Wenn Menschen mit Kameras erfasst werden, werden persönliche Daten verarbeitet. Da damit die Datenschutz-Grundverordnung (DSGVO) einschlägig ist, muss die Videoüberwachung datenschutzrechtlich rechtmäßig erfolgen. Die Rechtmäßigkeit ist meist auf Grundlage einer sog. „Interessensabwägung“ zu beurteilen: Danach muss das Interesse des Unternehmens die Überwachung erfordern. Außerdem dürfen die Rechte der dabei erfassten Personen dieses Interesse nicht überwiegen. Eine solche Abwägung ist für jede Videoüberwachung im Einzelfall vorzunehmen. Gewichtige Interessen des Unternehmens liegen z. B. im Schutz des Eigentums vor Einbruch, Diebstahl oder Vandalismus. Existieren bereits einschlägige Vorkommnisse, sind die Interessen stärker zu gewichten.
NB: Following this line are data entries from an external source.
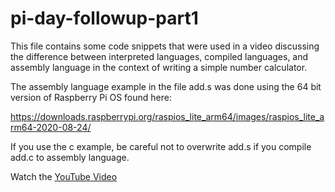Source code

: # pi-day-followup-part1

This file contains some code snippets that were used in a video
discussing the difference between interpreted languages,
compiled languages, and assembly language in the context of
writing a simple number calculator.

The assembly language example in the file add.s was done using
the 64 bit version of Raspberry Pi OS found here:

https://downloads.raspberrypi.org/raspios_lite_arm64/images/raspios_lite_arm64-2020-08-24/

If you use the c example, be careful not to overwrite add.s if you compile add.c to assembly language.

Watch the [YouTube Video](https://youtu.be/ovWl8qQYWwk)
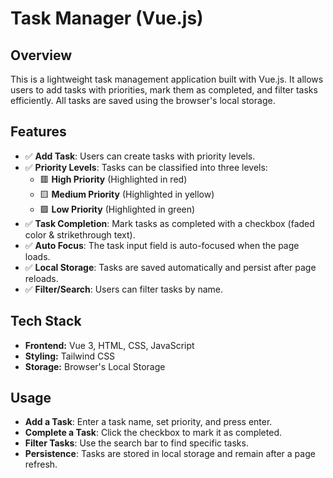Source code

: # **Task Manager (Vue.js)**

## **Overview**
This is a lightweight task management application built with Vue.js. It allows users to add tasks with priorities, mark them as completed, and filter tasks efficiently. All tasks are saved using the browser's local storage.

## **Features**
- ✅ **Add Task**: Users can create tasks with priority levels.
- ✅ **Priority Levels**: Tasks can be classified into three levels:
  - 🟥 **High Priority** (Highlighted in red)
  - 🟨 **Medium Priority** (Highlighted in yellow)
  - 🟩 **Low Priority** (Highlighted in green)
- ✅ **Task Completion**: Mark tasks as completed with a checkbox (faded color & strikethrough text).
- ✅ **Auto Focus**: The task input field is auto-focused when the page loads.
- ✅ **Local Storage**: Tasks are saved automatically and persist after page reloads.
- ✅ **Filter/Search**: Users can filter tasks by name.

## **Tech Stack**
- **Frontend:** Vue 3, HTML, CSS, JavaScript
- **Styling:** Tailwind CSS
- **Storage:** Browser's Local Storage


## **Usage**
- **Add a Task**: Enter a task name, set priority, and press enter.
- **Complete a Task**: Click the checkbox to mark it as completed.
- **Filter Tasks**: Use the search bar to find specific tasks.
- **Persistence**: Tasks are stored in local storage and remain after a page refresh.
Solche Interessen legitimieren eine Videoüberwachung aber oft nicht, wenn alternative Maßnahmen implementiert werden könnten, die nicht oder weniger tief in die Rechte der erfassten Personen eingreifen (z. B. Alarmanlage, ordentlichere Sicherung der Kasse). Hingegen wäre zulasten der erfassten Personen zu gewichten, wenn eine entsprechende Videoüberwachung an solchen Orten zu erwarten ist (z. B. Teile von großen unübersichtlichen Supermärkten). Insbesondere in der Sozialsphäre ist eine Videoüberwachung akzeptierter, immer unzulässig hingegen in Intimbereichen wie Toiletten oder Umkleideräumen. An Orten der Entspannung wie Cafés, Restaurants oder Wartebereichen wird man im Einzelfall streng differenzieren müssen, z. B. hinsichtlich konkret erfasster Bereiche. Zu berücksichtigen ist auch die Art der Kameras. Etwa können sog. Dome-Kameras besonders stark in die Rechte der erfassten Personen eingreifen, soweit deren Blickrichtung nicht erkennbar ist.

Vorherige Information ist Pflicht

Über jede Videoüberwachung muss vom Unternehmen ersichtlich informiert werden, bevor man von den Kameras erfasst wird. Dabei bedarf es neben den bekannten Kamera-Piktogrammen auch der Informationen gemäß Art. 13 und 14 der DSGVO (insbesondere Angaben zu verantwortlichem Unternehmen, Zweck, Rechtsgrundlage, Speicherdauer). Da diese Angaben sehr umfangreich sind, ist eine stufenweise Information denkbar (1. kürzeres Informationsblatt am Eingang, 2. längeres am Schwarzen Brett/ im Inter- oder Intranet). Videoüberwachung ohne Information ist grundsätzlich nicht datenschutzkonform.

Der Betrieb der Videoüberwachung muss datenschutzfreundlich und datensicher erfolgen. Anlagen müssen so betrieben werden, dass nicht relevante oder schützenswertere Bereiche geschwärzt oder nicht erfasst werden. Es muss geprüft werden, inwieweit zeitliche Beschränkungen der Überwachungen einzuführen sind (z. B. nur nachts). Nicht benötigte Funktionalitäten einer Anlage (z. B. Audio) sollten nicht beschafft oder deaktiviert werden. Auf Videoservern bzw. Bildschirmen dürfen nur berechtigte Personen Zugriff haben. Verschlüsselungen sind einzusetzen.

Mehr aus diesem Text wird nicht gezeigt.